- Records supplied -
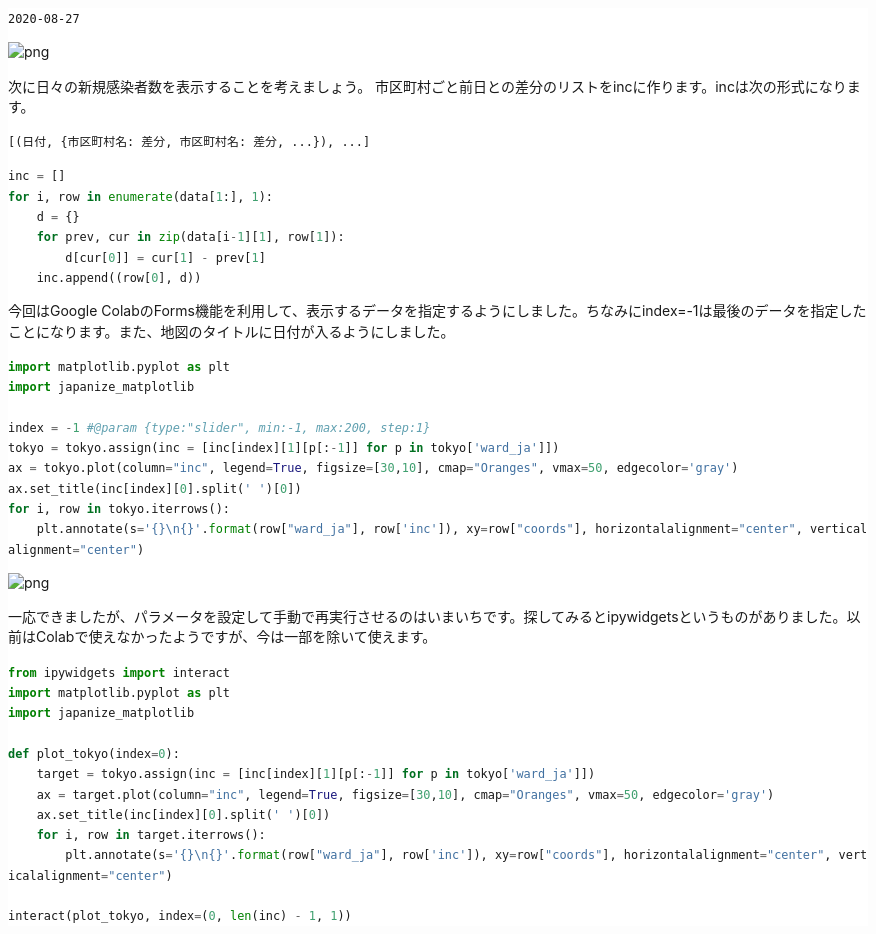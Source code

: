     2020-08-27
    


![png](files/Covid_19_Map_Tokyo_27_1.png)


次に日々の新規感染者数を表示することを考えましょう。
市区町村ごと前日との差分のリストをincに作ります。incは次の形式になります。
```
[(日付, {市区町村名: 差分, 市区町村名: 差分, ...}), ...]
```


```Python
inc = []
for i, row in enumerate(data[1:], 1):
    d = {}
    for prev, cur in zip(data[i-1][1], row[1]):
        d[cur[0]] = cur[1] - prev[1]
    inc.append((row[0], d))
```

今回はGoogle ColabのForms機能を利用して、表示するデータを指定するようにしました。ちなみにindex=-1は最後のデータを指定したことになります。また、地図のタイトルに日付が入るようにしました。


```Python
import matplotlib.pyplot as plt
import japanize_matplotlib

index = -1 #@param {type:"slider", min:-1, max:200, step:1}
tokyo = tokyo.assign(inc = [inc[index][1][p[:-1]] for p in tokyo['ward_ja']])
ax = tokyo.plot(column="inc", legend=True, figsize=[30,10], cmap="Oranges", vmax=50, edgecolor='gray')
ax.set_title(inc[index][0].split(' ')[0])
for i, row in tokyo.iterrows():
    plt.annotate(s='{}\n{}'.format(row["ward_ja"], row['inc']), xy=row["coords"], horizontalalignment="center", verticalalignment="center")
```


![png](files/Covid_19_Map_Tokyo_31_0.png)


一応できましたが、パラメータを設定して手動で再実行させるのはいまいちです。探してみるとipywidgetsというものがありました。以前はColabで使えなかったようですが、今は一部を除いて使えます。


```Python
from ipywidgets import interact
import matplotlib.pyplot as plt
import japanize_matplotlib

def plot_tokyo(index=0):
    target = tokyo.assign(inc = [inc[index][1][p[:-1]] for p in tokyo['ward_ja']])
    ax = target.plot(column="inc", legend=True, figsize=[30,10], cmap="Oranges", vmax=50, edgecolor='gray')
    ax.set_title(inc[index][0].split(' ')[0])
    for i, row in target.iterrows():
        plt.annotate(s='{}\n{}'.format(row["ward_ja"], row['inc']), xy=row["coords"], horizontalalignment="center", verticalalignment="center")

interact(plot_tokyo, index=(0, len(inc) - 1, 1))
```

- Aim of the task -
Search term "split": return each line of the data that contains it.

- Exercise output -
ax.set_title(inc[index][0].split(' ')[0])
    ax.set_title(inc[index][0].split(' ')[0])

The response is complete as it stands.